This Fall, due to COVID-19, I’m teaching a class about online multiplayer games. It’s a great excuse to learn new skills and run some little experiments in these long, socially distanced days. As class material, I put together two Processing templates to facilitate Twitch-powered multiplayer experiences. Every Twitch channel comes with an IRC chat and it has been used, most notably by Twitch Plays Pokemon, to create interactive live streams.

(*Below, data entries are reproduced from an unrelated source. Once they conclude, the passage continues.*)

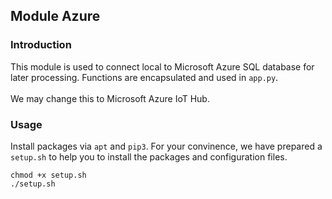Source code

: ## Module Azure

### Introduction
This module is used to connect local to Microsoft Azure SQL database for later
processing. Functions are encapsulated and used in `app.py`. </br>
</br>
We may change this to Microsoft Azure IoT Hub.

### Usage
Install packages via `apt` and `pip3`. For your convinence, we have prepared
a `setup.sh` to help you to install the packages and configuration files.
```
chmod +x setup.sh
./setup.sh
```
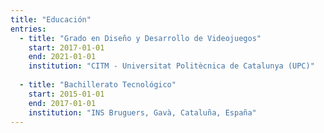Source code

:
 ```yaml
---
title: "Educación"
entries:
  - title: "Grado en Diseño y Desarrollo de Videojuegos"
    start: 2017-01-01
    end: 2021-01-01
    institution: "CITM - Universitat Politècnica de Catalunya (UPC)"
  
  - title: "Bachillerato Tecnológico"
    start: 2015-01-01
    end: 2017-01-01
    institution: "INS Bruguers, Gavà, Cataluña, España"
---
```

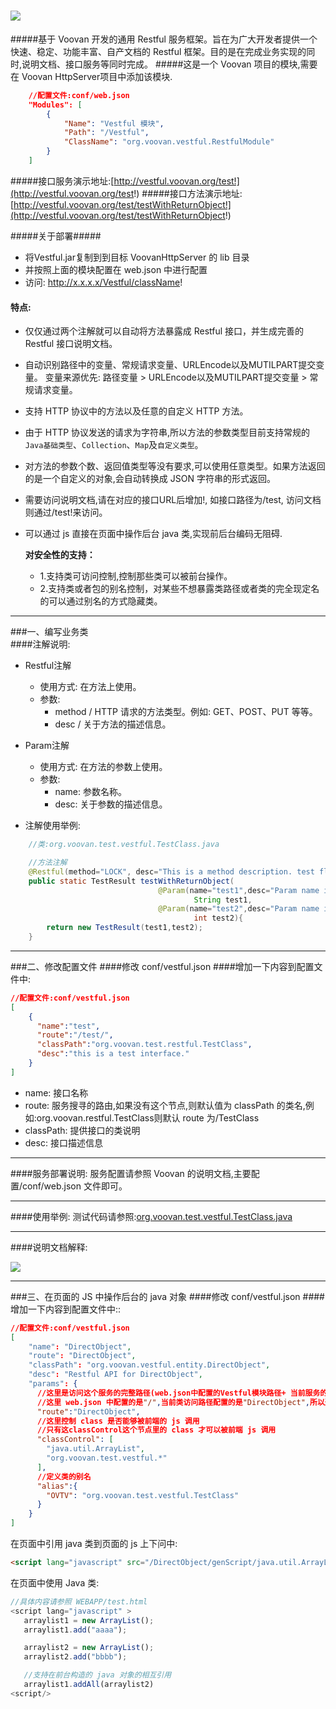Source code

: ![](http://git.oschina.net/uploads/images/2016/0510/122514_7d971a34_116083.jpeg)
=======================================================================================
#####基于 Voovan 开发的通用 Restful 服务框架。旨在为广大开发者提供一个快速、稳定、功能丰富、自产文档的 Restful 框架。目的是在完成业务实现的同时,说明文档、接口服务等同时完成。
#####这是一个 Voovan 项目的模块,需要在 Voovan HttpServer项目中添加该模块.
```json
    //配置文件:conf/web.json
    "Modules": [
        {
            "Name": "Vestful 模块",                                      //模块名称
            "Path": "/Vestful",                                          //模块路径
            "ClassName": "org.voovan.vestful.RestfulModule"             //模块处理器
        }
    ]
```
#####接口服务演示地址:[http://vestful.voovan.org/test!](http://vestful.voovan.org/test!)
#####接口方法演示地址:[http://vestful.voovan.org/test/testWithReturnObject!](http://vestful.voovan.org/test/testWithReturnObject!)

#####关于部署##### 
   - 将Vestful.jar复制到到目标 VoovanHttpServer 的 lib 目录
   - 并按照上面的模块配置在 web.json 中进行配置
   - 访问: http://x.x.x.x/Vestful/className!

#### 特点:
 - 仅仅通过两个注解就可以自动将方法暴露成 Restful 接口，并生成完善的Restful 接口说明文档。
 - 自动识别路径中的变量、常规请求变量、URLEncode以及MUTILPART提交变量。
       变量来源优先: 路径变量 > URLEncode以及MUTILPART提交变量 > 常规请求变量。
 - 支持 HTTP 协议中的方法以及任意的自定义 HTTP 方法。
 - 由于 HTTP 协议发送的请求为字符串,所以方法的参数类型目前支持常规的 `Java基础类型`、`Collection`、`Map`及`自定义类型`。
 - 对方法的参数个数、返回值类型等没有要求,可以使用任意类型。如果方法返回的是一个自定义的对象,会自动转换成 JSON 字符串的形式返回。
 - 需要访问说明文档,请在对应的接口URL后增加!, 如接口路径为/test, 访问文档则通过/test!来访问。
 - 可以通过 js 直接在页面中操作后台 java 类,实现前后台编码无阻碍.

    **对安全性的支持：**
    * 1.支持类可访问控制,控制那些类可以被前台操作。
    * 2.支持类或者包的别名控制，对某些不想暴露类路径或者类的完全现定名的可以通过别名的方式隐藏类。
 
------------------------------------------
###一、编写业务类  
####注解说明:
- Restful注解
    - 使用方式: 在方法上使用。
    - 参数: 
         - method / HTTP 请求的方法类型。例如: GET、POST、PUT 等等。
         - desc   / 关于方法的描述信息。
     
- Param注解
    - 使用方式: 在方法的参数上使用。
    - 参数: 
         - name: 参数名称。
         - desc: 关于参数的描述信息。
         
- 注解使用举例:
```java
    //类:org.voovan.test.vestful.TestClass.java

    //方法注解
    @Restful(method="LOCK", desc="This is a method description. test float param")
    public static TestResult testWithReturnObject(
                                 @Param(name="test1",desc="Param name is test1, type is String") //参数注解
                                         String test1,
                                 @Param(name="test2",desc="Param name is test2. type is int") //参数注解
                                         int test2){
        return new TestResult(test1,test2);
    }
```

------------------------------------------
###二、修改配置文件
####修改 conf/vestful.json
####增加一下内容到配置文件中:
```JSON
//配置文件:conf/vestful.json
[
    {
      "name":"test",
      "route":"/test/", 
      "classPath":"org.voovan.test.restful.TestClass",
      "desc":"this is a test interface."
    }
]
```
 - name: 接口名称
 - route: 服务搜寻的路由,如果没有这个节点,则默认值为 classPath 的类名,例如:org.voovan.restful.TestClass则默认 route 为/TestClass
 - classPath: 提供接口的类说明
 - desc: 接口描述信息
 
--------------------------------------------

####服务部署说明:
   服务配置请参照 Voovan 的说明文档,主要配置/conf/web.json 文件即可。

----------------------------------------------

####使用举例:
测试代码请参照:[org.voovan.test.vestful.TestClass.java](https://git.oschina.net/helyho/Vestful/blob/master/src/test/java/org/voovan/test/vestful/TestClass.java)

----------------------------------------------
    
####说明文档解释:

![](http://git.oschina.net/uploads/images/2016/0711/172233_336dbdd7_116083.png)

----------------------------------------------

###三、在页面的 JS 中操作后台的 java 对象
####修改 conf/vestful.json
####增加一下内容到配置文件中::
```JSON
//配置文件:conf/vestful.json
[
    "name": "DirectObject",
    "route": "DirectObject",
    "classPath": "org.voovan.vestful.entity.DirectObject",
    "desc": "Restful API for DirectObject",
    "params": {
      //这里是访问这个服务的完整路径(web.json中配置的Vestful模块路径+ 当前服务的类路径)
      //这里 web.json 中配置的是"/",当前类访问路径配置的是"DirectObject",所以通过/DirectObject来访问
      "route":"DirectObject",
      //这里控制 class 是否能够被前端的 js 调用
      //只有这classControl这个节点里的 class 才可以被前端 js 调用
      "classControl": [
        "java.util.ArrayList",
        "org.voovan.test.vestful.*"
      ],
      //定义类的别名
      "alias":{
        "OVTV": "org.voovan.test.vestful.TestClass"
      }
    }
]
```

在页面中引用 java 类到页面的 js 上下问中:
```html
<script lang="javascript" src="/DirectObject/genScript/java.util.ArrayList"></script>
```

在页面中使用 Java 类:
```javascript
//具体内容请参照 WEBAPP/test.html
<script lang="javascript" >
   arraylist1 = new ArrayList();
   arraylist1.add("aaaa");

   arraylist2 = new ArrayList();
   arraylist2.add("bbbb");

   //支持在前台构造的 java 对象的相互引用
   arraylist1.addAll(arraylist2)
<script/>

```
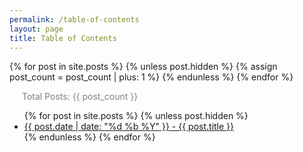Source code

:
 ```yaml
---
permalink: /table-of-contents
layout: page
title: Table of Contents
---
```


{% for post in site.posts %}
{% unless post.hidden %}
{% assign post_count = post_count | plus: 1 %}
{% endunless %}
{% endfor %}

<p style="color:gray; margin-left:20px;">Total Posts: {{ post_count }}</p>


<ul>
  {% for post in site.posts %}
  {% unless post.hidden %}
    <li>
      <a href=".{{ post.url }}">{{ post.date | date: "%d %b %Y" }} - {{ post.title }}</a>
    </li>
  {% endunless %}
  {% endfor %}
</ul>

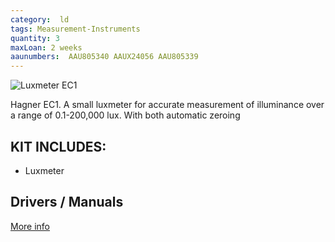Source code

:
 ```yaml
---
category:  ld
tags: Measurement-Instruments
quantity: 3
maxLoan: 2 weeks
aaunumbers:  AAU805340 AAUX24056 AAU805339
---
```

![Luxmeter EC1](https://www.hagner.se/media/products/productImages/EC1-EC1-EC1_frilagd.jpg)

Hagner EC1. A small luxmeter for accurate measurement of illuminance over a range of 0.1-200,000 lux.  With both automatic zeroing
## KIT INCLUDES:
-  Luxmeter

## Drivers / Manuals
[More info](https://www.hagner.se/products/detail/1/)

TwitchPlaysEverything (github source) is a generalized template that turns chat commands into system inputs (mouse and keyboard). I used it quite successfully to let users play the cult AI drama Façade, the game doesn’t rely on quick reactions and it’s based on natural language input. Unfortunately but predictably, the random Twitch users simply ended up trolling and flirting with the AI characters, which is not the most interesting way to play the game.
TwitchToMIDI (github source) lets Twitch users control a MIDI channel on your computer. The setup is a bit complex and it requires some kind of DAW but I can see it potentially used to spice up live DJ set or live-coding performances online.
The code was used for two Twitch Plays Bees streams (video documentation above), in which users made drone music from the sound of my beehive in real time. They controlled the knobs of two filters through chat commands like “mix 100 10” (turn the controller labeled “mix” to 100% over 10 seconds). In the second stream the hive was quite noise since it’s was being attacked by robber bees from another colony. It made for a more interesting sound texture and a more exciting live stream.